Di Is Dead, Theatre Review. The Playhouse Studio, Liverpool.

Liverpool Sound and Vision Rating 9/10

Combine Robert Farquhar’s original and incredible ability to make a play of side-splitting genius from even the smallest of things and Francis Tucker’s seemingly unnatural and comic god like precision to go from the humour to semi tragedy in the spilt of second and the result is the fantastic Di Is Dead.

Everyone knows where they were when they hear that significant events happen that can shake a nation’s thinking and a world belief. The day when John F. Kennedy was assassinated, the moment when the first hammer struck a blow into the Berlin Wall, when John Lennon was taken, when Manchester City won the Premier League for the first time…or the morning when Princess Di died in a Paris subway in August 1997, all of these in some part or another resonate with the human emotion of grief and joy.

For one man, a Brit-pop left over from the days of Oasis, Blur and Pulp, too make the journey to London to witness the aftermath of the death has far more reaching consequences and stories than most in the days that led up to the funeral. The meltdown that gripped the country is viewed as a spectator, a man wanting to find the subject in which to base his novel around and for some reason gets swept along with the frenzy and complete insanity that went along side it. The hawkers selling tat, the genuine grief felt by people for someone they had never met and throughout it all trying to find the perfect ending.
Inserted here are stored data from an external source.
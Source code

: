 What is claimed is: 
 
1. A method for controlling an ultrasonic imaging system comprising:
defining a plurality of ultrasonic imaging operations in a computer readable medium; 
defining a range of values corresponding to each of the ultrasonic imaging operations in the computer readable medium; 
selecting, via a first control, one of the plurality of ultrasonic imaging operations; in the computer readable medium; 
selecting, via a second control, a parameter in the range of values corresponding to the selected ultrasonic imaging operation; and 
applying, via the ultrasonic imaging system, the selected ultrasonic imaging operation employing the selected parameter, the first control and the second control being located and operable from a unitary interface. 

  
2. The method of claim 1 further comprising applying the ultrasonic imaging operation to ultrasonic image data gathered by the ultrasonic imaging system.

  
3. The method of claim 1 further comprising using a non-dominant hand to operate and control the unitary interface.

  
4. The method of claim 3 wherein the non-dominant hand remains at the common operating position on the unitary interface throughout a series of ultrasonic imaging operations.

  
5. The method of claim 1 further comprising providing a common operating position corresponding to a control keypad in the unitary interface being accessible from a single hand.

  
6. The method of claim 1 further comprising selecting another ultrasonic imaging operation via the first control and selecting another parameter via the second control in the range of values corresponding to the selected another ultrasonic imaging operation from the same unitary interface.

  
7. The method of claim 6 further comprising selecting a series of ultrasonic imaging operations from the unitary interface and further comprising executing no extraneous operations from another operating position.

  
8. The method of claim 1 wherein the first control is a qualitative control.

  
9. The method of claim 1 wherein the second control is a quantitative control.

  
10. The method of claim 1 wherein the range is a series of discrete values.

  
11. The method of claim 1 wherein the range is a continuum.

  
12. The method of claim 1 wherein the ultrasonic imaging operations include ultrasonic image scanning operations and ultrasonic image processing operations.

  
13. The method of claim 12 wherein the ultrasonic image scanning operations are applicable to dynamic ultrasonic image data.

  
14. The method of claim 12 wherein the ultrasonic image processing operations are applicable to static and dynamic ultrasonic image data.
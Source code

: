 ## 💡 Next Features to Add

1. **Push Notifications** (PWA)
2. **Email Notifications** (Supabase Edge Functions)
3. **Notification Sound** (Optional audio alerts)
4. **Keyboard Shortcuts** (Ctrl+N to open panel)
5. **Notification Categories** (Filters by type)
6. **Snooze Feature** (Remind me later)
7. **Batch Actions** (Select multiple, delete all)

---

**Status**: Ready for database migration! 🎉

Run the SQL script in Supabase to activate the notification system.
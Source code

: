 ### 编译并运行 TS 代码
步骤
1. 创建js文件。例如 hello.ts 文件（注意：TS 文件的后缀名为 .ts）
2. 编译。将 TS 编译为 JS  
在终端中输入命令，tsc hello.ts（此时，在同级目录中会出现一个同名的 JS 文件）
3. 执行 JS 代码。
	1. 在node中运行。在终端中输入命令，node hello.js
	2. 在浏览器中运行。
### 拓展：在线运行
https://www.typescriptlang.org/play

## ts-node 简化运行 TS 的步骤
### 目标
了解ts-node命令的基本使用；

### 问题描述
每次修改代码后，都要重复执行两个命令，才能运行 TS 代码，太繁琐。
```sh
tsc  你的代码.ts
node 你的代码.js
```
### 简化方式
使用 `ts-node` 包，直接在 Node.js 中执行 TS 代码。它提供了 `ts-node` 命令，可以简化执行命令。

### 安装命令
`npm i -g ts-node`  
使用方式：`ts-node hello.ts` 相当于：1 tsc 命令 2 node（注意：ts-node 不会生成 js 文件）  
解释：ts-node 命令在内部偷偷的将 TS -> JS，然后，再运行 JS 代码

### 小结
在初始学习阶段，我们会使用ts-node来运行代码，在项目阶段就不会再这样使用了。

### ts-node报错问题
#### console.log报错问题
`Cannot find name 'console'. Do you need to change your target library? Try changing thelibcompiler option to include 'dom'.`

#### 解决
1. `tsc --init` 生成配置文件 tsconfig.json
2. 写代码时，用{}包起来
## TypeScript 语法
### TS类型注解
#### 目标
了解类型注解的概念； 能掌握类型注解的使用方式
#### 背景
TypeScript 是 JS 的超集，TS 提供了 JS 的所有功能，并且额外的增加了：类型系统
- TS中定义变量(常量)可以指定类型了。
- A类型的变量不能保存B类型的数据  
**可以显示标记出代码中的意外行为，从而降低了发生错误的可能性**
For anybody who has ever caught Mr. Farquhar’s work before, to be in the presence of his subject, portrayed by the exceptional talent that resides like a playful and outrageous demon within the body of Francis Tucker, they will understand that the work demands attention, complete and utter undivided attention because to lose even a second of the frenzied narrative, over 11,000 words of minute observation, would be an utter and shameful crime against theatre. There are moments that touch an audience’s heart, make them quiver with eager anticipation at the next piece of the story and above all cheer for the anti-hero made good. Di Is Dead is theatre at its most intense, deliciously bold and extremely funny.